A deep voice echoed through the camp. "What is going on here?"
"This old woman is here to see the children. She says..."
"Woman. Are you the herb-seller, the one they call the hedge-witch?"
"Makeshfa. It's a pleasure, I'm sure." Ellya could hear the sarcasm dripping in her voice, but the soldier did not seem to notice.
"Hedge-witch, I will make you a deal. I will let you in to see the little brats, in return for a cure for my foot. I have been limping on it for almost a year now, and no one has been able to heal it. Is it a deal?"
Ellya could imagine Makeshfa rolling her eyes at such a simple bribe. "An injury of the foot is a simple herb mixture."
"Nhili. Let her go in to them for a moment. It will do no harm."
"But sir--"
"Just do it!"
In a second, Makeshfa was inside, embracing Ellya. Ellya could not remember a time when the old woman had done that before.
"Listen carefully, child," she said, almost silently. "We only have a moment."
Ellya nodded towards the still sleeping Kali.
"You have a greater destiny than hawking herbs in the souk all your life, child. And the Little One needs to be protected."
"But why me?"
"There is one last thing I haven't told you. Listen well. I found you, not on the street, but in your mother's house."
"You knew her?" Ellya gasped. "I thought she--"
"She had already passed into the hands of the Goddess when I came to bring her curing soup. She was sick with the plague. I was too late to save her, but you were there, and I took you."
"Why?"
Makeshfa sighed. "I needed a helper. Ellya could feel weariness in her voice. "Cruel as it was to take a baby, I knew you would be gifted with herbs."
Ellya stared at her. How could anyone know that about a tiny child?
"I never meant to tell you this, young one, because I hated so much the shallowness of the temple practice. I wanted to keep you for myself. Selfish, I know."
"Grandmother?"
Makeshfa looked away. "Your mother was Alezbana."

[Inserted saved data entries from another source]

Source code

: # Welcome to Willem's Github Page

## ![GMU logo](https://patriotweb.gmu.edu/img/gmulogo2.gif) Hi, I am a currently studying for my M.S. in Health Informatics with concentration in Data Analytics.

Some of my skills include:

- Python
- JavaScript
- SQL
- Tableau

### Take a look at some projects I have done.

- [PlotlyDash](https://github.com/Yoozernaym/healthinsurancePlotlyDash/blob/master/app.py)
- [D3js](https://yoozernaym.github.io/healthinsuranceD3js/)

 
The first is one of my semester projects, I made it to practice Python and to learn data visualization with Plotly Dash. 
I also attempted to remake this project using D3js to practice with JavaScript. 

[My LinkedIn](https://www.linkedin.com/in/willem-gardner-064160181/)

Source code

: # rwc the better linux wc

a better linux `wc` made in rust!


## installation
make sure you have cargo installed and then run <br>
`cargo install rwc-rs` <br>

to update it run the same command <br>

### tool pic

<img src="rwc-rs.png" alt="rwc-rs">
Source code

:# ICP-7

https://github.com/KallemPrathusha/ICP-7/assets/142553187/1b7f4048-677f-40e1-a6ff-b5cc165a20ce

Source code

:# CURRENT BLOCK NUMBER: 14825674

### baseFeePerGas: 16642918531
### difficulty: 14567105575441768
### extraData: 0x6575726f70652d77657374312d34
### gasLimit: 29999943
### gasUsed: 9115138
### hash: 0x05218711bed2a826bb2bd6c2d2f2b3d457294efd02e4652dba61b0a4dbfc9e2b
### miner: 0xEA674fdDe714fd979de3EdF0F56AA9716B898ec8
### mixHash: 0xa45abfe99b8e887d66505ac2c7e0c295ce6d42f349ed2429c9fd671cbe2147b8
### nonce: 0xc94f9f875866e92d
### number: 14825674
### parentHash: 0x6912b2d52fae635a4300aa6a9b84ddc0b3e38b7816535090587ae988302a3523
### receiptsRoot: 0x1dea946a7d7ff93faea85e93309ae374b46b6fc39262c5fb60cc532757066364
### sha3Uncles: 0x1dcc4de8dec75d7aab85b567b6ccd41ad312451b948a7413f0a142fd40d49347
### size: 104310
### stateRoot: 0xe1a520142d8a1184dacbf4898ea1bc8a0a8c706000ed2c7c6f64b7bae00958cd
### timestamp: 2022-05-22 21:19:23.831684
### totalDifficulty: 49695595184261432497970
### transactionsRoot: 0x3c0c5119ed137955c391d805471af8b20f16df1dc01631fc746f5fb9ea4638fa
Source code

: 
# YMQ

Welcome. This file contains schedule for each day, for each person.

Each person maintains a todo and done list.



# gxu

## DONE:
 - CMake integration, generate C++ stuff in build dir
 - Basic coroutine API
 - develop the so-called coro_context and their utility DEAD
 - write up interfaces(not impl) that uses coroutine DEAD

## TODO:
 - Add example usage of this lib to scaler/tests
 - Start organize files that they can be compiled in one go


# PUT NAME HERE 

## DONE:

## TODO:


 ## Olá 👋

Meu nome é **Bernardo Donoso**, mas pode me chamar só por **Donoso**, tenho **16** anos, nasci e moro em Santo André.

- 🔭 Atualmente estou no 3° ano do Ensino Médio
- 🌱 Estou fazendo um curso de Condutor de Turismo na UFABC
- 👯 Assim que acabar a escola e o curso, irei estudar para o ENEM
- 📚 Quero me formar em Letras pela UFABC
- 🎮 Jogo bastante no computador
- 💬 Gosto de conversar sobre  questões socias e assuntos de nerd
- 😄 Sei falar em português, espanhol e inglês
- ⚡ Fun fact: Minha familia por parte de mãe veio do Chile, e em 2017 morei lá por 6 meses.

Ellya looked at her. "The maker of the katara for the Temple?? But how could she be--"
"Yes. A priestess."
"But that means I..."
"I never brought you to the Temple on your fifth birthday, child. I meant to, but once I had you, I couldn't bear to give you up. Especially to them. I'm sorry, child."
Ellya shook her head in shock. How could she be a priestess? Inside she knew it was true, but how could she not have known?
"And my father?"
"A commoner. Your mother left the Temple to marry him, because she loved him. And because she was pregnant with you."
"But she kept making the incense."
"Yes, the katara they offer every morning. Mixing the spices and herbs like that is a gift, Ellya. Your father was devastated to lose her. He was gone before I arrived, maybe to the desert."
A harsh voice interrupted them. "Enough, woman! Out with you now!"
"One minute," answered Makeshfa. "Child. Go to Kahdz. There you can choose who you will be. A priestess, a commoner, an orphan, a bastard. I do not know which you will choose there, but at least it will be your choice. Remember that."
She kissed Ellya on the forehead, and then slipped past her to the soldiers.
"But Grandmother?"
"Goddess Bless, child."
She spoke crisply to the soldier at the doorway.
"Come to my shop at dawn, before the first prayer-bell. I will give your fellow his due."
Ellya watched her disappear into the darkness.